The next speaker in this AoIR 2011 session is Ashley Hinck, whose focus is specifically on the 2011 Wisconsin Protests against the eradication of collective bargaining rights. These protests involved conventional in-person protests and demonstrations, calls and letter-writing, but also a range of online activities from simple expressions of sympathy to more sophisticated forms of organising; this may impact institutions, but may also simply be an expression of personal identity – but yet it’s also more than these two basic forms of citizenship.
What’s necessary, then, is to consider citizenship beyond these conventional definitions – to consider how citizenship is performed: the modalities of citizenship.
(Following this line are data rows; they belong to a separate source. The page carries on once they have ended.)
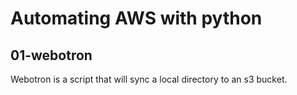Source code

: # Automating AWS with python


## 01-webotron


Webotron is a script that will sync a local directory to an s3 bucket.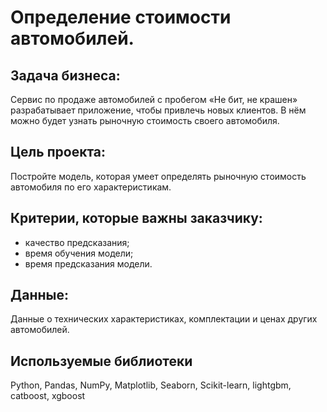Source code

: # Определение стоимости автомобилей.

## Задача бизнеса:
Сервис по продаже автомобилей с пробегом «Не бит, не крашен» разрабатывает приложение, чтобы привлечь новых клиентов. В нём можно будет узнать рыночную стоимость своего автомобиля. 

## Цель проекта:
Постройте модель, которая умеет определять рыночную стоимость автомобиля по его характеристикам.

## Критерии, которые важны заказчику:
- качество предсказания;
- время обучения модели;
- время предсказания модели.

## Данные:
Данные о технических характеристиках, комплектации и ценах других автомобилей.

## Используемые библиотеки
Python, Pandas, NumPy, Matplotlib, Seaborn, Scikit-learn, lightgbm, catboost, xgboost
Voting out of a sense of duty to a candidate, or voting to prevent the election of another candidate, are two very different actions, for example.
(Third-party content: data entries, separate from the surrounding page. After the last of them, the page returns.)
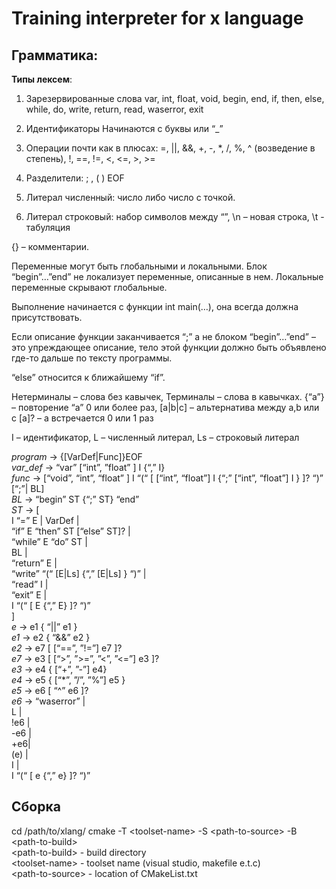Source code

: Training interpreter for x language  
===========================================
Грамматика:
-----------------------------------

**Типы лексем**:
 
1) Зарезервированные слова
var, int, float, void, begin, end, if, then, else, while, do, write, return, read, waserror, exit

2) Идентификаторы
Начинаются с буквы или “_”

3) Операции почти как в плюсах:
=, ||, &&, +, -, *, /, %, ^ (возведение в степень), !, ==, !=, <, <=, >, >=

4) Разделители:
; , ( ) EOF

5) Литерал численный:
число либо число с точкой.

6) Литерал строковый:
набор символов между “”, \n – новая строка, \t - табуляция

{} – комментарии.

Переменные могут быть глобальными и локальными. Блок “begin”…”end” 
не локализует переменные, описанные в нем. 
Локальные переменные скрывают глобальные.

Выполнение начинается с функции int main(…), она всегда должна присутствовать.

Если описание функции заканчивается “;” а не блоком “begin”…”end” – это упреждающее описание, тело этой функции должно быть объявлено где-то дальше по тексту программы.

“else” относится к ближайшему “if”.

Нетерминалы – слова без кавычек,
Терминалы – слова в кавычках.
{“a”} – повторение “a”  0 или более раз,
[a|b|c] – альтернатива между a,b или c
[a]? – a встречается 0 или 1 раз

I – идентификатор,
L – численный литерал,
Ls – строковый литерал

*program* -> {[VarDef|Func]}EOF  
*var_def* -> “var” [“int”, ”float” ]  I {“,” I}  
*func* -> [“void”, “int”, “float” ] I “(“ [ [“int”, “float”] I {“;” [“int”, “float”] I } ]? “)” [“;”| BL]  
*BL* -> “begin” ST {“;” ST} “end”  
*ST* -> [  
    I “=” E | VarDef |    
    “if” E “then” ST [“else” ST]? |  
    “while” E “do” ST |  
    BL |  
   “return” E |  
    “write” “(“  [E|Ls] {“,” [E|Ls] } “)”  |  
    “read” I |  
    “exit” E |  
    I “(“ [ E {“,” E} ]? “)”  
    ]  
*e* -> e1 { “||” e1 }  
*e1* -> e2 { “&&” e2 }  
*e2*  -> e7 [ [“==”, ”!=”]  e7 ]?  
*e7* -> e3 [  [“>”, ”>=”, ”<”, ”<=”] e3 ]?  
*e3* -> e4 { [“+”, ”-”] e4}  
*e4* -> e5 { [“*”, ”/”, ”%”]  e5 }  
*e5* -> e6 [ “^” e6 ]?  
*e6* ->   “waserror” |  
    L |  
    !e6 |  
    -e6 |  
    +e6|  
    (e) |  
    I |  
    I “(“ [ e {“,” e} ]? “)”


Сборка
------

cd /path/to/xlang/
cmake -T \<toolset-name\> -S \<path-to-source\> -B \<path-to-build\>  
\<path-to-build> - build directory  
\<toolset-name> - toolset name (visual studio, makefile e.t.c)  
\<path-to-source> - location of CMakeList.txt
Online videos posted to support the Wisconsin protests exhibit different performances of citizenship, for example; they are political in nature, and demonstrate rhetorical agency to intervene within the social. Citizenship requires agency; it emerges through political acts which require agency – creative endeavours that are political can therefore be read as performances of citizenship. They are inventions which intervene in the social world.
Some of the key videos about the Wisconsin protests presented the protest activities; some provided meaning to the protests by interviewing the protesters; some created permanent records of the ephemeral flashmobs which occurred, stabilising them. This demonstrates the value of creative expression as a form of performance of citizenship in the context of these political protests.